18 août 2006

Ce qui n'a pas d'image n'existe pas


Ignacio Ramonet, dans son ouvrage La tyrannie de la communication, nous met en garde des dérives de la prépondérance du visuel : "La télévision impose... sa fascination pour l'image et cette idée fondatrice : seul le visible mérite l'information ; ce qui n'est pas visible et n'a pas d'image n'est pas télévisable, donc n'existe pas médiatiquement." Avec cette conséquence : "Certaines images sont désormais sous très haute surveillance, ou, pour être plus précis, certaines réalités sont strictement interdites d'images, ce qui est le moyen le plus efficace de les occulter. Pas d'image, pas de réalité."

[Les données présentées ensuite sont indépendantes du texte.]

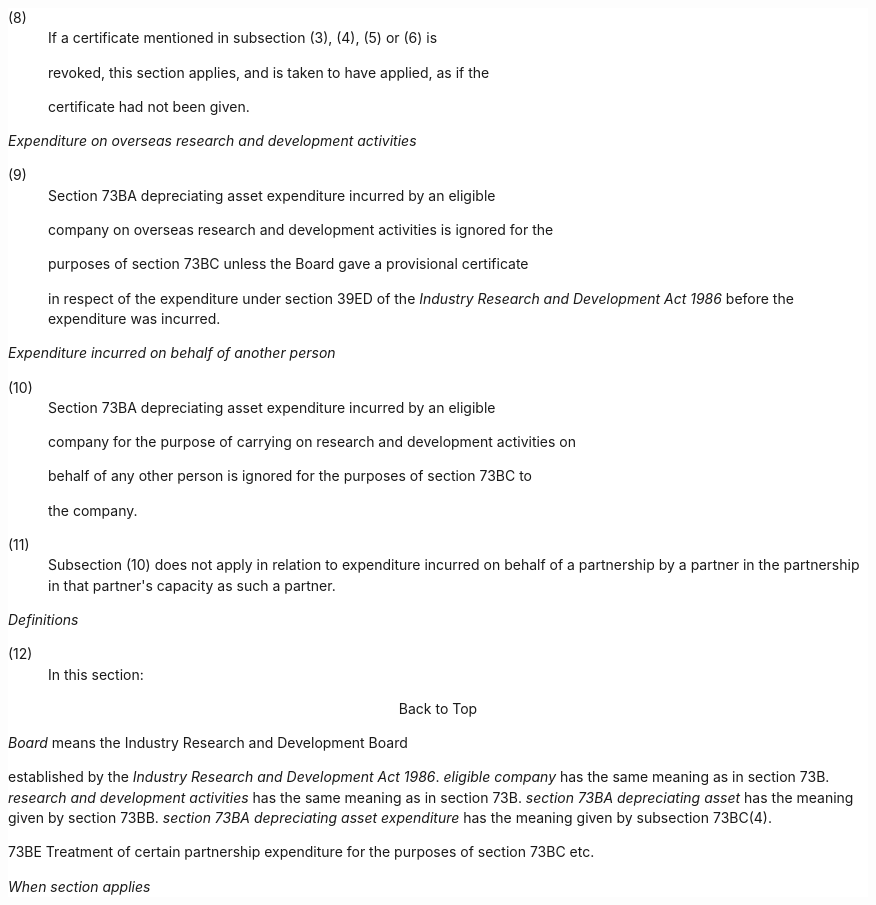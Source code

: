 <dl compact=""><dl compact="">

<dt>(8)</dt><dd>If a certificate mentioned in subsection&#160;(3), (4), (5) or (6) is

revoked, this section applies, and is taken to have applied, as if the

certificate had not been given.

</dd> </dl></dl>

_Expenditure on overseas research and development activities_

<dl compact=""><dl compact="">

<dt>(9)</dt><dd>Section&#160;73BA depreciating asset expenditure incurred by an eligible

company on overseas research and development activities is ignored for the

purposes of section&#160;73BC unless the Board gave a provisional certificate

in respect of the expenditure under section&#160;39ED of the _Industry Research and Development Act 1986_ before the expenditure was incurred.

</dd> </dl></dl>

_Expenditure incurred on behalf of another person_

<dl compact=""><dl compact="">

<dt>(10)</dt><dd>Section&#160;73BA depreciating asset expenditure incurred by an eligible

company for the purpose of carrying on research and development activities on

behalf of any other person is ignored for the purposes of section&#160;73BC to

the company.</dd> <dt>(11)</dt><dd>Subsection&#160;(10) does not apply in relation to expenditure incurred on behalf of a partnership by a partner in the partnership in that partner's capacity as such a partner. </dd> </dl></dl>

_Definitions_

<dl compact=""><dl compact="">

<dt>(12)</dt><dd>In this section:

</dd> </dl></dl>

<center>Back to Top</center>

<def><dl compact=""><dl compact="">

_Board_ means the Industry Research and Development Board

established by the _Industry Research and Development Act 1986_. _eligible company_ has the same meaning as in section&#160;73B. _research and development activities_ has the same meaning as in section&#160;73B. _section 73BA depreciating asset_ has the meaning given by section&#160;73BB. _section 73BA depreciating asset_ _expenditure_ has the meaning given by subsection 73BC(4).  </dl></dl>

73BE  Treatment of certain partnership expenditure for the purposes of section&#160;73BC etc.

_When section applies_

<dl compact=""><dl compact="">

Une exception cependant : la Guerre du Golfe en 1991 qui a fait dire à Jean Baudrillard : "La Guerre du Golfe n'a pas eu lieu". Elle n’a pas eu lieu parce que le peu de sens du peu d’images a mis dans l’embarras les commentateurs qui ne trouvaient rien à en dire. On a pu ainsi voir cette scène d’un journaliste, pris au dépourvu, tournant son micro vers le centre de Bagdad, une nuit de bombardements intenses, ne pouvant ajouter que : « écoutez le bruit des bombes ». Elle n’a pas eu lieu parce qu’on n’en a aperçu aucun direct de combats, aucune révélation médiatique. Uniquement des images neutres, souvent d’archives, qui n’illustraient rien de ce qu’on pouvait attendre après une telle publicité. On s’est retrouvé frustrés d’un spectacle grandeur nature si longtemps promis. Et pourtant les morts, on nous en parlait, mais on ne les voyait jamais, on ne savait plus qui croire. Tout le contraire de Timisoara quand on nous montrait des flopées de cadavres mais qui ne correspondaient pas, on l’a su plus tard, aux morts annoncés.

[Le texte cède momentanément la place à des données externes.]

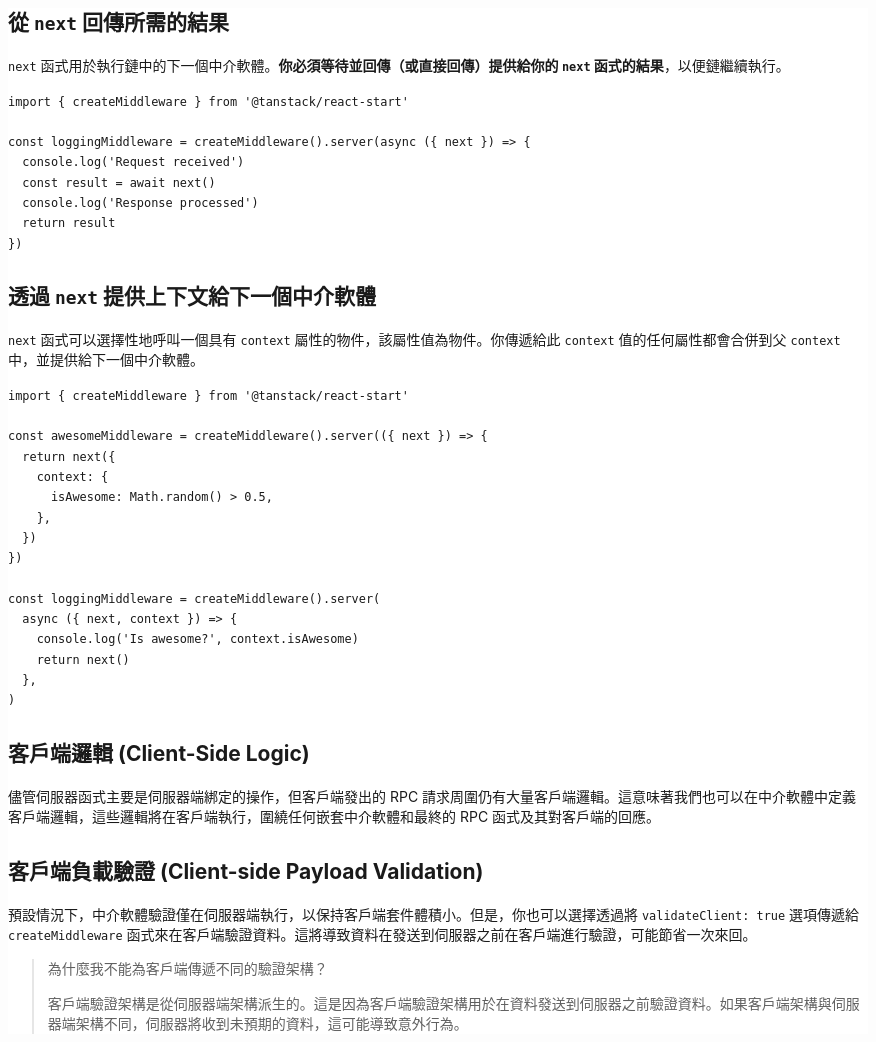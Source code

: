 ## 從 `next` 回傳所需的結果

`next` 函式用於執行鏈中的下一個中介軟體。**你必須等待並回傳（或直接回傳）提供給你的 `next` 函式的結果**，以便鏈繼續執行。

```tsx
import { createMiddleware } from '@tanstack/react-start'

const loggingMiddleware = createMiddleware().server(async ({ next }) => {
  console.log('Request received')
  const result = await next()
  console.log('Response processed')
  return result
})
```

## 透過 `next` 提供上下文給下一個中介軟體

`next` 函式可以選擇性地呼叫一個具有 `context` 屬性的物件，該屬性值為物件。你傳遞給此 `context` 值的任何屬性都會合併到父 `context` 中，並提供給下一個中介軟體。

```tsx
import { createMiddleware } from '@tanstack/react-start'

const awesomeMiddleware = createMiddleware().server(({ next }) => {
  return next({
    context: {
      isAwesome: Math.random() > 0.5,
    },
  })
})

const loggingMiddleware = createMiddleware().server(
  async ({ next, context }) => {
    console.log('Is awesome?', context.isAwesome)
    return next()
  },
)
```

## 客戶端邏輯 (Client-Side Logic)

儘管伺服器函式主要是伺服器端綁定的操作，但客戶端發出的 RPC 請求周圍仍有大量客戶端邏輯。這意味著我們也可以在中介軟體中定義客戶端邏輯，這些邏輯將在客戶端執行，圍繞任何嵌套中介軟體和最終的 RPC 函式及其對客戶端的回應。

## 客戶端負載驗證 (Client-side Payload Validation)

預設情況下，中介軟體驗證僅在伺服器端執行，以保持客戶端套件體積小。但是，你也可以選擇透過將 `validateClient: true` 選項傳遞給 `createMiddleware` 函式來在客戶端驗證資料。這將導致資料在發送到伺服器之前在客戶端進行驗證，可能節省一次來回。

> 為什麼我不能為客戶端傳遞不同的驗證架構？
>
> 客戶端驗證架構是從伺服器端架構派生的。這是因為客戶端驗證架構用於在資料發送到伺服器之前驗證資料。如果客戶端架構與伺服器端架構不同，伺服器將收到未預期的資料，這可能導致意外行為。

La photo de ce militaire, assis dans le désert, tentant d’établir une communication à l’aide de son antenne parabolique ne se conçoit que dans un contexte imposé. Celui de la guerre, du désert, de la solitude de celui qui cherche le contact. Bref, elle n’a pas de sens en tant que reportage de guerre. Elle aurait pu très bien avoir été prise en temps de paix dans un tout autre lieu. Sans la légende qui l’accompagne (militaire, guerre du Golfe, télécommunication) elle perd son intérêt d’un point de vue informatif. Tout est dit avec les mots, l’image n’apporte rien, elle se referme sur elle-même, elle est caduque, on n’en sait pas davantage sur le conflit. Et pourtant, il s’agit d’une des seules photos d’une guerre occultée par les démocraties qui la dirigeaient.